In each Economic Update, the Research staff analyzes recently released economic indicators and addresses what these indicators mean for REALTORS® and their clients. Today’s update discusses consumer price inflation.
- The government reported no inflation in January. The consumer price index was unchanged in the past month and was also essentially unchanged for the past 4 months. From 12 months ago, CPI was up a tame 1.6 percent.
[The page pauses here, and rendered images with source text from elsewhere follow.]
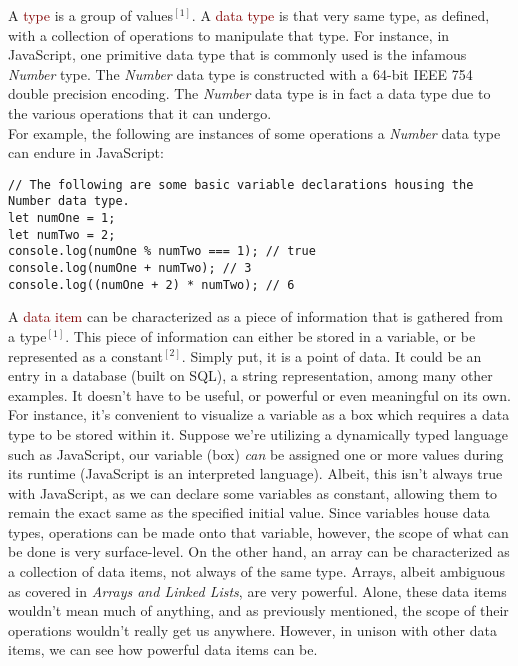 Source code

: A \textcolor{Maroon}{type} is a group of values$^{[1]}$. A  \textcolor{Maroon}{data type} is that very same type, as defined, with a collection of operations to manipulate that type. For instance, in JavaScript, one primitive data type that is commonly used is the infamous \textit{Number} type. The \textit{Number} data type is constructed with a 64-bit IEEE 754 double precision encoding. The \textit{Number} data type is in fact a data type due to the various operations that it can undergo.
\\

For example, the following are instances of some operations a \textit{Number} data type can endure in JavaScript:

\begin{verbatim}
// The following are some basic variable declarations housing the Number data type.
let numOne = 1;
let numTwo = 2;
console.log(numOne % numTwo === 1); // true
console.log(numOne + numTwo); // 3
console.log((numOne + 2) * numTwo); // 6
\end{verbatim}

A \textcolor{Maroon}{data item} can be characterized as a piece of information that is gathered from a type$^{[1]}$. This piece of information can either be stored in a variable, or be represented as a constant$^{[2]}$. Simply put, it is a point of data. It could be an entry in a database (built on SQL), a string representation, among many other examples. It doesn't have to be useful, or powerful or even meaningful on its own. For instance, it's convenient to visualize a variable as a box which requires a data type to be stored within it. Suppose we're utilizing a dynamically typed language such as JavaScript, our variable (box) \textit{can} be assigned one or more values during its runtime (JavaScript is an interpreted language). Albeit, this isn't always true with JavaScript, as we can declare some variables as constant, allowing them to remain the exact same as the specified initial value. Since variables house data types, operations can be made onto that variable, however, the scope of what can be done is very surface-level. On the other hand, an array can be characterized as a collection of data items, not always of the same type. Arrays, albeit ambiguous as covered in \textit{Arrays and Linked Lists}, are very powerful. Alone, these data items wouldn't mean much of anything, and as previously mentioned, the scope of their operations wouldn't really get us anywhere. However, in unison with other data items, we can see how powerful data items can be.
\\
- One important component of inflation, however, continues to be a menace on the higher side. Apartment rents were 2.7 percent higher from one year ago, and the murky owner-equivalent rents were up by 2.1 percent. The latter is a hypothetical figure of a rent that a homeowner would charge to rent out their home. Over time, the owner-equivalent rent should rise comparably with the apartment rent, which means owner-equivalent rent could be rising in the months ahead. Furthermore, apartment rent as measured by private organizations like REIS is showing a faster growth than as measured by the government statisticians. Rent is the biggest weight to the overall consumer price index.
- Regarding other components, food prices rose by 1.6 percent from one year ago. Energy prices were 1.0 percent lower.
- Regarding expenditures related to home operation, windows and flooring costs fell by 3.1 percent. Furniture prices were lower by 1.0 percent. Appliance prices were up less than 1.0 percent. Prices on Do-it-Yourself items like tools, hardware, and outdoor equipment were essentially unchanged.
- New car prices were higher by 2.0 percent, while used car prices fell by 2.0 percent, reflecting a shift to more new car purchases and away from used cars. For those interested in bargains, they should note that car prices are much more volatile in the used car segment.
- Based on February rises in energy prices, the upcoming CPI will show an upward trend. The rising rent for renters and homeowners will further put upward pressure on prices. Higher inflation will mean higher mortgage rates. Overall, the headline inflation will be manageable at around 2.0 to 2.5 percent in 2013. But a higher figure exceeding 3.0 percent should be expected in 2014 and 2015 because of the ultra-loose monetary policy of the Federal Reserve.